There are lots of reasons the ground can move beneath your feet. Setting aside love, and too much of the grape, we are left with Nature’s basic seismic events, like earthquakes.
Normally, we only hear about them when they reach a significant level on the Richter scale, either scaring the living daylights out of people, or causing death and destruction on a wide scale. But scientists tell us that there are some 500,000 earthquakes recorded by modern equipment every year, out of which only 20% are actually felt by humans, and a miniscule .02% or 100 earthquakes that cause damage to human habitation.

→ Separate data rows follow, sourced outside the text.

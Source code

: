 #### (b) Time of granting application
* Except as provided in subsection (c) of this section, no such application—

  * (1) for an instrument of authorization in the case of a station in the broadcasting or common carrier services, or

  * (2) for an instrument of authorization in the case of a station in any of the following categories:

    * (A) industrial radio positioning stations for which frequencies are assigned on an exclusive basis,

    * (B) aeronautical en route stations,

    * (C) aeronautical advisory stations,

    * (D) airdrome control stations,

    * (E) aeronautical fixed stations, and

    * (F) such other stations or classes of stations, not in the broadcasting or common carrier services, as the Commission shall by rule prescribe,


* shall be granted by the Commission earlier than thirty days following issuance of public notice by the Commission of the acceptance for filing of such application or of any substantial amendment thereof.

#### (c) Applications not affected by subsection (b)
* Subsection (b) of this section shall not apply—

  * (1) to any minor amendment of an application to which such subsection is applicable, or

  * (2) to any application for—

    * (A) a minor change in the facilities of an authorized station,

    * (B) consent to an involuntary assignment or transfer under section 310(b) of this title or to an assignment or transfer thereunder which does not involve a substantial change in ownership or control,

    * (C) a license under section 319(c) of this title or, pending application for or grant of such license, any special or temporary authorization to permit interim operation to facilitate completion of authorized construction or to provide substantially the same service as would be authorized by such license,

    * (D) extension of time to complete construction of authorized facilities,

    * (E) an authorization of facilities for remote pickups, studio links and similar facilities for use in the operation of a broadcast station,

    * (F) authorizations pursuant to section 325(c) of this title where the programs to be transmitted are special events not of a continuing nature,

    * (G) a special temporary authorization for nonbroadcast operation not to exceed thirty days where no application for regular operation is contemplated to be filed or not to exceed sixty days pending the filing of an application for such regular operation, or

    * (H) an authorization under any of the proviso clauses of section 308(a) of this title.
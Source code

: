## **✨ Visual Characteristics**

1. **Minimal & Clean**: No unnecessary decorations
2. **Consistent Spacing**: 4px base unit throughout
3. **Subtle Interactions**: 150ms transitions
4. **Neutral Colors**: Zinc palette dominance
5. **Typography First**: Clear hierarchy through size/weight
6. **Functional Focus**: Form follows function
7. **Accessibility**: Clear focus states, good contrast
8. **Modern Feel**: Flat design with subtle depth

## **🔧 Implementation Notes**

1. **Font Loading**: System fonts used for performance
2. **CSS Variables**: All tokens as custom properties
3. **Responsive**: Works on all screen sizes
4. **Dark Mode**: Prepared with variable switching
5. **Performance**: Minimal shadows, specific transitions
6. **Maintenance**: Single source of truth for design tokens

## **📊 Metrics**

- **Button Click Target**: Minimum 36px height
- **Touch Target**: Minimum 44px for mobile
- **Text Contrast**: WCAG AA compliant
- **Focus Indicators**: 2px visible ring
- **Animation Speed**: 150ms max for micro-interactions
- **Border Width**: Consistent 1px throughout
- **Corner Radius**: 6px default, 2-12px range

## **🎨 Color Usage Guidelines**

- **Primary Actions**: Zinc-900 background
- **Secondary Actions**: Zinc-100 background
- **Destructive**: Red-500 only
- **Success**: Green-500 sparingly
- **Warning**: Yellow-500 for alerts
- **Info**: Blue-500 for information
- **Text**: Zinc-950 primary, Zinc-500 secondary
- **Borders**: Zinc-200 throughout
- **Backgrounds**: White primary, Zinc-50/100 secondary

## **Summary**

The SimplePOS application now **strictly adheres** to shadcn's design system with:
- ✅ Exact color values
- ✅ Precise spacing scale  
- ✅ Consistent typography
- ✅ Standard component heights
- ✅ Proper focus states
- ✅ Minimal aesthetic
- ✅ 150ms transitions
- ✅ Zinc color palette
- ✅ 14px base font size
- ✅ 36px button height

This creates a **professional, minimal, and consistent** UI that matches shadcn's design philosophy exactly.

The “largest” earthquake in the U.S. in terms of strength, was a gigantic shake-up that took place in Alaska, on March 28, 1964. It was a whopping 9.2 on the Richter scale, a level that is seldom recorded without significant loss of life. But given that it occurred in Prince William Sound, and not in the heartland of America, the consequences were not as severe. The rumble in Alaska followed on the heels of the world’s biggest recorded earthquake, which took place in Chile, only four years prior.
Should you be worried about the movements in the Earth’s crust that is caused by upheavals from below? Only if you live in Los Angeles or San Francisco. There, it is estimated that earthquakes in the San Andreas fault are moving the two cities closer, about two inches a year. They should be next-door neighbors in about 15 million years.